Across Cultures and Empires
An Immigrant's Odyssey from the Soviet Army to the US War in Iraq and American Citizenship
In Across Cultures and Empires author Mahir Ibrahimov invites the reader to share his incredible journey through the world-shaking geopolitical transformations of the late twentieth and early twenty-first centuries. This fast-paced narrative based upon the author’s experience serving in the Soviet army as an Azeri minority; working for the Soviet Communist Party and experiencing disillusionment with communism; watching the fall of the Soviet Union; living through the abortive coup against Gorbachev; working in the newly independent Azeri government during its unfolding conflict with Armenia in Nagorno-Karabakh, a conflict Moscow purposely exacerbated as it sought to regain a measure of control over its former republics; immigrating to the United States in search of freedom; working with the US Army in Iraq as an interpreter; and becoming a citizen of the United States and continuing his work for the US Army as a language and culture expert.
Across Cultures and Empires is above all an immigrant’s story. Mahir Ibrahimov’s fluency in multiple languages offers the perspective of someone who found a way to successfully cross boundaries amid the fall of empire and the resulting cascade of conflicts, even as he provides the reader with insight into an era where mass migration has become a defining dynamic.
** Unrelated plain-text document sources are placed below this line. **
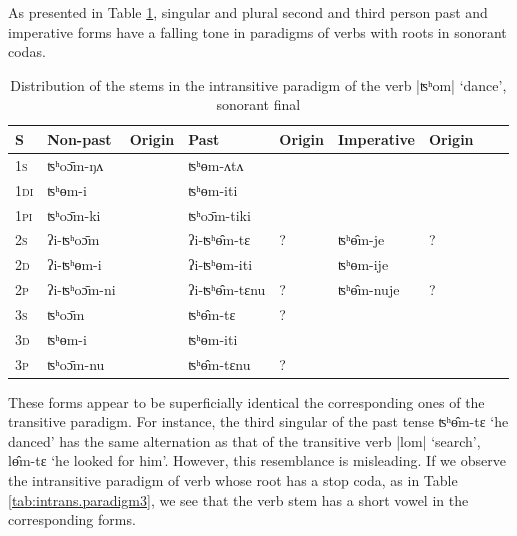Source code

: \documentclass[oldfontcommands,oneside,a4paper,11pt]{article}
\newcommand{\ipa}[1]{{\phon \mbox{#1}}} %
\begin{document}
As presented in Table \ref{tab:intrans.paradigm2}, singular and plural second and third person past and imperative forms have a falling tone in paradigms of verbs with roots in sonorant codas.

\begin{table}[h]
\caption{Distribution of the stems in the intransitive paradigm of the verb |\ipa{ʦʰom}| `dance', sonorant final} \label{tab:intrans.paradigm2} \centering
\begin{tabular}{lllllllll}
\toprule
S & Non-past & Origin & Past & Origin & Imperative & Origin \\
\midrule
\textsc{1s} & \ipa{ʦʰoɔ̄m-ŋʌ} & & \ipa{ʦʰɵm-ʌtʌ} &\\
\textsc{1di} & \ipa{ʦʰɵm-i} && \ipa{ʦʰɵm-iti}& \\
\textsc{1pi} & \ipa{ʦʰoɔ̄m-ki} && \ipa{ʦʰoɔ̄m-tiki} &&\\
\textsc{2s} & \ipa{ʔi-ʦʰoɔ̄m} & &\ipa{ʔi-ʦʰɵ̂m-tɛ}  &?&\ipa{ʦʰɵ̂m-je}&?\\
\textsc{2d} & \ipa{ʔi-ʦʰɵm-i}  & &\ipa{ʔi-ʦʰɵm-iti} &&\ipa{ʦʰɵm-ije} &\\
\textsc{2p} & \ipa{ʔi-ʦʰoɔ̄m-ni} && \ipa{ʔi-ʦʰɵ̂m-tɛnu} &?&\ipa{ʦʰɵ̂m-nuje}&?\\
\textsc{3s} & \ipa{ʦʰoɔ̄m} & &\ipa{ʦʰɵ̂m-tɛ} &?\\
\textsc{3d} & \ipa{ʦʰɵm-i} & &\ipa{ʦʰɵm-iti} &\\
\textsc{3p} & \ipa{ʦʰoɔ̄m-nu} && \ipa{ʦʰɵ̂m-tɛnu} &?\\
\bottomrule
\end{tabular}
\end{table}

These forms appear to be superficially identical the corresponding ones of the transitive paradigm. For instance, the third singular of the past tense \ipa{ʦʰɵ̂m-tɛ} `he danced' has the same alternation as that of the transitive verb |\ipa{lom}| `search', \ipa{lɵ̂m-tɛ} `he looked for him'. However, this resemblance is misleading. If we observe the intransitive paradigm of verb whose root has a stop coda, as in Table \ref{tab:intrans.paradigm3}, we see that the verb stem has a short vowel in the corresponding forms.
\end{document}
In the course of telling his personal story and reflecting upon his experiences, Ibrahimov offers clear observations on the deep connections he has made about freedom and America’s role in the world, the different cultures he experienced, war, peace, the fight against terrorism, and the role of religion. Ibrahimov’s background in both the Soviet and US militaries allows him to expertly contrast the Soviet and American experiences in Afghanistan and Iraq. In addition, he offers provocative thoughts on the future course of terrorism and Americas wars in Afghanistan, Iraq, and Syria. Across Cultures and Empires, told from the perspective of a Soviet minority, fills important gaps in our knowledge of the post-Soviet reality.
“Across Cultures and Empires is no ordinary autobiography: Mahir Ibrahimovbrings a scholar’s eye to pivotal periods. He describes life in the Red Army and the twilight of the Soviet Union, the abortive coup against Soviet premier Mikhail Gorbachev, and then service to newly independent Azerbaijan, both at home and in opening its embassy in the United States. Adopting America as his new country, Ibrahimov came full circle, serving the US Army at home and abroad. Ibrahimov has seen and done enough for five lifetimes, a real-life Forrest Gump. Anyone who picks up Across Cultures and Empires will be hooked.”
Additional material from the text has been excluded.